ホッとするお味。観光旅行に行くとどうしても"いつもと違う"ようなものを食べてしまうけど、こういう定食も落ち着いてよい。

この日はさらに、ホテルの宿泊客限定のバーにも入った。サービスでビール/ワイン/リンゴジュースなどが1杯無料。

サービスでビールを飲みつつ、岩手産日本酒の飲み比べセットを頼んだ。おつまみに山椒を練り込んだチーズも。

日本酒の飲み比べは初めて。一番お気に入りだったのは「七福神」でした。さっぱり飲める感じ。

この日はさすがに歩きすぎでかなり疲れ果ててしまったが、思う存分行きたいところに行けたので大満足だった。

2万6千歩歩いていたらしい。
平泉は一日、ほぼ徒歩でまわれます。


翌日の朝はホテルのビュッフェで朝食。盛岡冷麺もあった。

帰りの新幹線は昼前なので、少しだけ余裕がある。

散歩で一関八幡神社へ。田村神社の方にはたどり着けなかった。釣山公園、難しい…。


まだ時間があったので、旧沼田家武家住宅へ。
解説ボランティアの方がいらっしゃって色々と説明していただいた。小さい庭があって素敵ね〜と言っていたら「実際は畑だったが、観光資源として整備する時に庭を作ったようで…」とのことだった。家の作りも農家っぽいところがあるそうで(土間の配置とか)、なかなか面白かった。

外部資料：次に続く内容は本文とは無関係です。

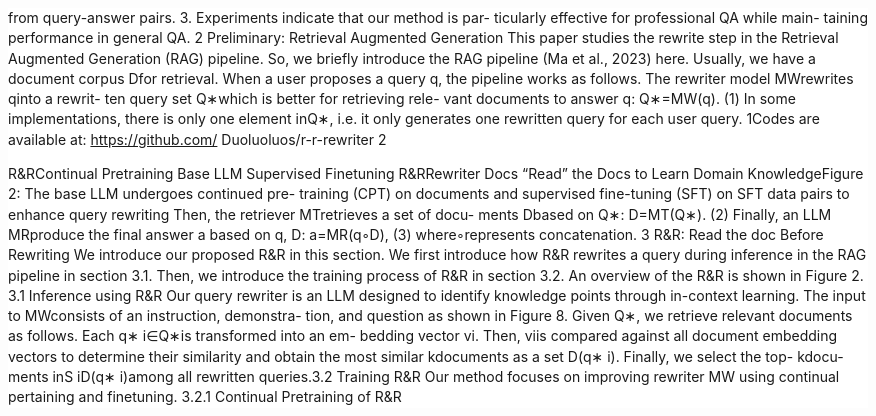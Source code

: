 from query-answer pairs.
3. Experiments indicate that our method is par-
ticularly effective for professional QA while main-
taining performance in general QA.
2 Preliminary: Retrieval Augmented
Generation
This paper studies the rewrite step in the Retrieval
Augmented Generation (RAG) pipeline. So, we
briefly introduce the RAG pipeline (Ma et al., 2023)
here. Usually, we have a document corpus Dfor
retrieval. When a user proposes a query q, the
pipeline works as follows.
The rewriter model MWrewrites qinto a rewrit-
ten query set Q∗which is better for retrieving rele-
vant documents to answer q:
Q∗=MW(q). (1)
In some implementations, there is only one element
inQ∗, i.e. it only generates one rewritten query for
each user query.
1Codes are available at: https://github.com/
Duoluoluos/r-r-rewriter
2

R&RContinual Pretraining
Base LLM
Supervised Finetuning
R&RRewriter
Docs
“Read” the Docs to
Learn Domain KnowledgeFigure 2: The base LLM undergoes continued pre-
training (CPT) on documents and supervised fine-tuning
(SFT) on SFT data pairs to enhance query rewriting
Then, the retriever MTretrieves a set of docu-
ments Dbased on Q∗:
D=MT(Q∗). (2)
Finally, an LLM MRproduce the final answer a
based on q, D:
a=MR(q◦D), (3)
where◦represents concatenation.
3 R&R: Read the doc Before Rewriting
We introduce our proposed R&R in this section. We
first introduce how R&R rewrites a query during
inference in the RAG pipeline in section 3.1. Then,
we introduce the training process of R&R in section
3.2. An overview of the R&R is shown in Figure 2.
3.1 Inference using R&R
Our query rewriter is an LLM designed to identify
knowledge points through in-context learning. The
input to MWconsists of an instruction, demonstra-
tion, and question as shown in Figure 8.
Given Q∗, we retrieve relevant documents as
follows. Each q∗
i∈Q∗is transformed into an em-
bedding vector vi. Then, viis compared against
all document embedding vectors to determine their
similarity and obtain the most similar kdocuments
as a set D(q∗
i). Finally, we select the top- kdocu-
ments inS
iD(q∗
i)among all rewritten queries.3.2 Training R&R
Our method focuses on improving rewriter MW
using continual pertaining and finetuning.
3.2.1 Continual Pretraining of R&R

そのうちチェックアウトの時間が迫ってきたので宿に戻る。道中亀の子せんべいの本社前の自販機があってがんづきもメニューにあったが、売り切れていた。これでがんづき2敗してしまい、心残りである。アガラサーみたいな感じなのかな…?食べたかった。

ぱぱっとチェックアウトしたら一ノ関駅でお土産と帰りの駅弁を購入。帰りはこれ。


こうしてあっという間に旅行は終わってしまった。
平泉以外でもっと行きたかった場所はあったし、結構タイトな旅だったけど、平泉はとにかく回りきれたなと思う。

帰ってきた直後、東北・北海道で津波警報が出たり、大槌町の山火事のニュースを見たりした。沖縄からすると遠い地のことだけど、一度その地を踏むだけで、つながりを覚えるものだった。

『義経記』と『おくのほそ道』を立て続けに読むと、同じ地名・名称が出てくることがある。義経の時代から芭蕉の時代ですでに約500年も経っているのに、同じ場所がある。そして芭蕉からさらに300年経った私が今、同じ場所を見ている。義経→芭蕉より芭蕉→現在のほうが期間が短いというのもなんだか変な感じだけど、何もかもが変わってしまったような世界で、変わらずにあるものも山ほどあるのだと実感できるような旅だった。